ONR app can cut mission route planning from weeks to hours
ONR’s Mission Planning Application, originally developed for submarines, is being adapted for surface vessels.
Planning a safe navigation route for Navy ships involves poring over charts and maps for potential hazards, analyzing possible routes, double-checking information and cross-referencing against other digital and paper information sources. It can take days or even weeks to plan a mission route, and even then something can go wrong, such as when the USS Guardian ran aground last year partly because of overlooked errors in nautical charts.
That process could soon get a whole lot faster, as well as safer. The Office of Naval Research’s Mission Planning Application, initially developed in 2012 as a software tool for planning submarine missions, is now being adapted for surface vessels.
The interactive software application is being installed this month on the USS Mobile Bay, guided-missile cruiser, where researchers will work on refining the software with an eye toward expanding its use throughout the fleet, according to an ONR release.
The partially automated software combines a number of apps and widgets to sort through thousands of chart markings, identify potential hazards such as reefs, rock formations and shallow waters, and plan out the safest route. And it does it in a fraction of the time, cutting that days- or weeks-long process down to a matter of hours at most.
“Our goal is for sailors to be able to carry out a mission effectively and safely,” Dr. William “Kip” Krebs, program officer in ONR’s Warfighter Performance Department, said in the release. “This system merges a variety of crucial data so planners can integrate information ahead of time and the command team can focus on the critical operations at hand.”
In addition to significantly speeding up the mission-planning process, the software also can help eliminate the kind of human error that contributed to the Guardian’s mishap and others. In 2005 incident involving a submarine, the USS San Francisco ran into an undersea mountain because chart information indicating discolored water, which could have altered to crew to the mountain’s presence, hadn’t been transferred to the chart the crew was using.
While working with the Mobile Bay to hone the software for surface vessels, ONR said it also will continue working with the submarine fleet toward a smooth transition.

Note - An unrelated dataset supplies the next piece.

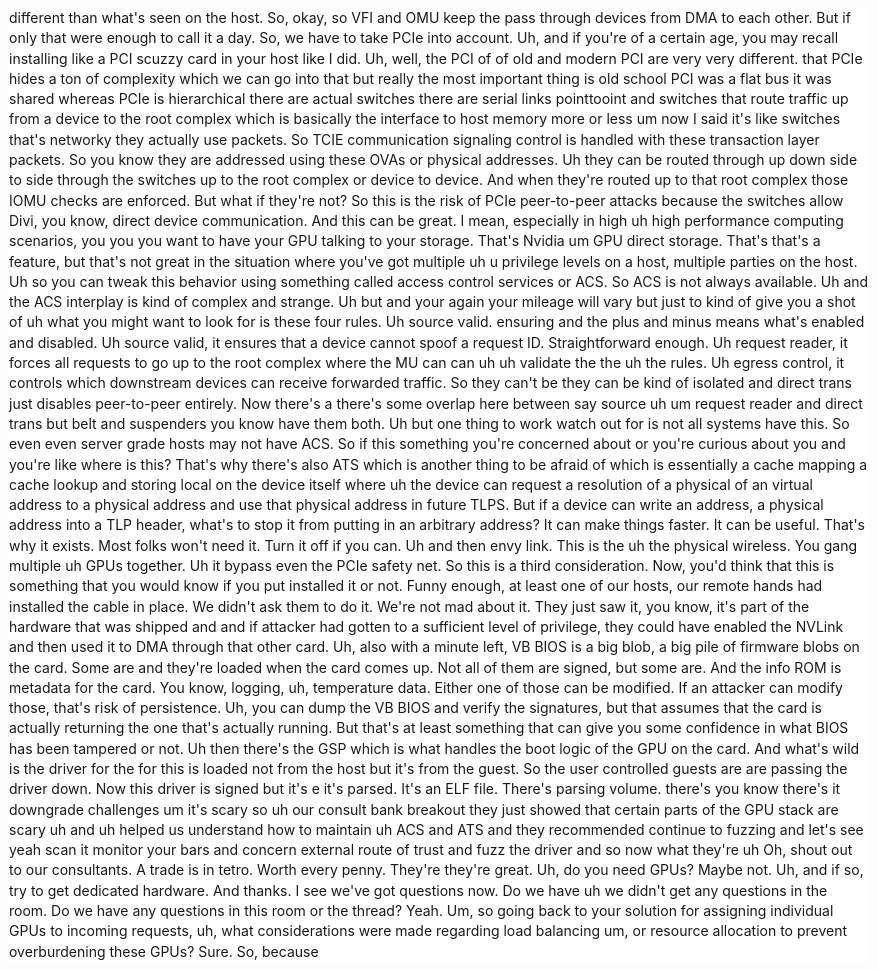 different than what's seen on the host. So, okay, so VFI and OMU keep the pass through devices from DMA to each other. But if only that were enough to call it a day. So, we have to take PCIe into account. Uh, and if you're of a certain age, you may recall installing like a PCI scuzzy card in your host like I did. Uh, well, the PCI of of old and modern PCI are very very different. that PCIe hides a ton of complexity which we can go into that but really the most important thing is old school PCI was a flat bus it was shared whereas PCIe is hierarchical there are actual switches there are serial links pointtooint and switches that route traffic up from a device to the root complex which is basically the interface to host memory more or less um now I said it's like switches that's networky they actually use packets. So TCIE communication signaling control is handled with these transaction layer packets. So you know they are addressed using these OVAs or physical addresses. Uh they can be routed through up down side to side through the switches up to the root complex or device to device. And when they're routed up to that root complex those IOMU checks are enforced. But what if they're not? So this is the risk of PCIe peer-to-peer attacks because the switches allow Divi, you know, direct device communication. And this can be great. I mean, especially in high uh high performance computing scenarios, you you you want to have your GPU talking to your storage. That's Nvidia um GPU direct storage. That's that's a feature, but that's not great in the situation where you've got multiple uh u privilege levels on a host, multiple parties on the host. Uh so you can tweak this behavior using something called access control services or ACS. So ACS is not always available. Uh and the ACS interplay is kind of complex and strange. Uh but and your again your mileage will vary but just to kind of give you a shot of uh what you might want to look for is these four rules. Uh source valid. ensuring and the plus and minus means what's enabled and disabled. Uh source valid, it ensures that a device cannot spoof a request ID. Straightforward enough. Uh request reader, it forces all requests to go up to the root complex where the MU can can uh uh validate the the uh the rules. Uh egress control, it controls which downstream devices can receive forwarded traffic. So they can't be they can be kind of isolated and direct trans just disables peer-to-peer entirely. Now there's a there's some overlap here between say source uh um request reader and direct trans but belt and suspenders you know have them both. Uh but one thing to work watch out for is not all systems have this. So even even server grade hosts may not have ACS. So if this something you're concerned about or you're curious about you and you're like where is this? That's why there's also ATS which is another thing to be afraid of which is essentially a cache mapping a cache lookup and storing local on the device itself where uh the device can request a resolution of a physical of an virtual address to a physical address and use that physical address in future TLPS. But if a device can write an address, a physical address into a TLP header, what's to stop it from putting in an arbitrary address? It can make things faster. It can be useful. That's why it exists. Most folks won't need it. Turn it off if you can. Uh and then envy link. This is the uh the physical wireless. You gang multiple uh GPUs together. Uh it bypass even the PCIe safety net. So this is a third consideration. Now, you'd think that this is something that you would know if you put installed it or not. Funny enough, at least one of our hosts, our remote hands had installed the cable in place. We didn't ask them to do it. We're not mad about it. They just saw it, you know, it's part of the hardware that was shipped and and if attacker had gotten to a sufficient level of privilege, they could have enabled the NVLink and then used it to DMA through that other card. Uh, also with a minute left, VB BIOS is a big blob, a big pile of firmware blobs on the card. Some are and they're loaded when the card comes up. Not all of them are signed, but some are. And the info ROM is metadata for the card. You know, logging, uh, temperature data. Either one of those can be modified. If an attacker can modify those, that's risk of persistence. Uh, you can dump the VB BIOS and verify the signatures, but that assumes that the card is actually returning the one that's actually running. But that's at least something that can give you some confidence in what BIOS has been tampered or not. Uh then there's the GSP which is what handles the boot logic of the GPU on the card. And what's wild is the driver for the for this is loaded not from the host but it's from the guest. So the user controlled guests are are passing the driver down. Now this driver is signed but it's e it's parsed. It's an ELF file. There's parsing volume. there's you know there's it downgrade challenges um it's scary so uh our consult bank breakout they just showed that certain parts of the GPU stack are scary uh and uh helped us understand how to maintain uh ACS and ATS and they recommended continue to fuzzing and let's see yeah scan it monitor your bars and concern external route of trust and fuzz the driver and so now what they're uh Oh, shout out to our consultants. A trade is in tetro. Worth every penny. They're they're great. Uh, do you need GPUs? Maybe not. Uh, and if so, try to get dedicated hardware. And thanks. I see we've got questions now. Do we have uh we didn't get any questions in the room. Do we have any questions in this room or the thread? Yeah. Um, so going back to your solution for assigning individual GPUs to incoming requests, uh, what considerations were made regarding load balancing um, or resource allocation to prevent overburdening these GPUs? Sure. So, because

“This is a big deal for the submarine force,” said Capt. John Zimmerman, program manager for Submarine Combat Weapons and Control Systems, which is working with ONR to get the software certified for use in the submarine fleet. “As a former commanding officer, I spent loads of time looking for the right charts, getting them approved and looking for all of those shallow spots, so the capability we’re getting with this new system is critical.”